Try it –
Retype the whole listing, please, keeping every line exact and dropping the pictures.
BEGIN Data extract
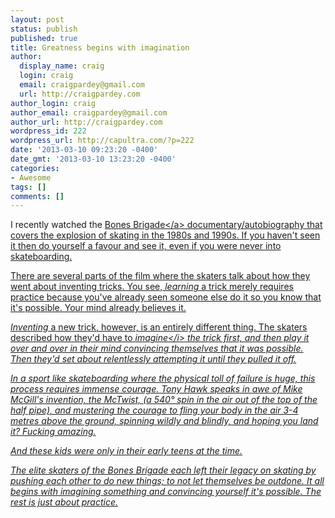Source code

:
 ```yaml
---
layout: post
status: publish
published: true
title: Greatness begins with imagination
author:
  display_name: craig
  login: craig
  email: craigpardey@gmail.com
  url: http://craigpardey.com
author_login: craig
author_email: craigpardey@gmail.com
author_url: http://craigpardey.com
wordpress_id: 222
wordpress_url: http://capultra.com/?p=222
date: '2013-03-10 09:23:20 -0400'
date_gmt: '2013-03-10 13:23:20 -0400'
categories:
- Awesome
tags: []
comments: []
---
```

<p>I recently watched the <a href="http:/&#47;bonesbrigade.com">Bones Brigade<&#47;a> documentary&#47;autobiography that covers the explosion of skating in the 1980s and 1990s.  If you haven't seen it then do yourself a favour and see it, even if you were never into skateboarding.</p>
<p>There are several parts of the film where the skaters talk about how they went about inventing tricks. You see, <i>learning</i> a trick merely requires practice because you've already seen someone else do it so you know that it's possible. Your mind already believes it.</p>
<p><i>Inventing</i> a new trick, however, is an entirely different thing.  The skaters described how they'd have to <i>imagine<&#47;i> the trick first, and then play it over and over in their mind convincing themselves that it was possible.  Then they'd set about relentlessly attempting it until they pulled it off.</p>
<p>In a sport like skateboarding where the physical toll of failure is huge, this process requires immense courage.  Tony Hawk speaks in awe of Mike McGill's invention, the McTwist,   (a 540&deg; spin in the air out of the top of the half pipe), and mustering the courage to fling your body in the air 3-4 metres above the ground, spinning wildly and blindly, and hoping you land it? Fucking amazing.</p>
<p>And these kids were only in their early teens at the time.</p>
<p>The elite skaters of the Bones Brigade each left their legacy on skating by pushing each other to do new things; to not let themselves be outdone. It all begins with imagining something and convincing yourself it's possible.  The rest is just about practice.</p>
END Data extract
Written answer –
Source code

:
 ```yaml
---
layout: post
status: publish
published: true
title: Greatness begins with imagination
author:
  display_name: craig
  login: craig
  email: craigpardey@gmail.com
  url: http://craigpardey.com
author_login: craig
author_email: craigpardey@gmail.com
author_url: http://craigpardey.com
wordpress_id: 222
wordpress_url: http://capultra.com/?p=222
date: '2013-03-10 09:23:20 -0400'
date_gmt: '2013-03-10 13:23:20 -0400'
categories:
- Awesome
tags: []
comments: []
---
```

<p>I recently watched the <a href="http:/&#47;bonesbrigade.com">Bones Brigade<&#47;a> documentary&#47;autobiography that covers the explosion of skating in the 1980s and 1990s.  If you haven't seen it then do yourself a favour and see it, even if you were never into skateboarding.</p>
<p>There are several parts of the film where the skaters talk about how they went about inventing tricks. You see, <i>learning</i> a trick merely requires practice because you've already seen someone else do it so you know that it's possible. Your mind already believes it.</p>
<p><i>Inventing</i> a new trick, however, is an entirely different thing.  The skaters described how they'd have to <i>imagine<&#47;i> the trick first, and then play it over and over in their mind convincing themselves that it was possible.  Then they'd set about relentlessly attempting it until they pulled it off.</p>
<p>In a sport like skateboarding where the physical toll of failure is huge, this process requires immense courage.  Tony Hawk speaks in awe of Mike McGill's invention, the McTwist,   (a 540&deg; spin in the air out of the top of the half pipe), and mustering the courage to fling your body in the air 3-4 metres above the ground, spinning wildly and blindly, and hoping you land it? Fucking amazing.</p>
<p>And these kids were only in their early teens at the time.</p>
<p>The elite skaters of the Bones Brigade each left their legacy on skating by pushing each other to do new things; to not let themselves be outdone. It all begins with imagining something and convincing yourself it's possible.  The rest is just about practice.</p>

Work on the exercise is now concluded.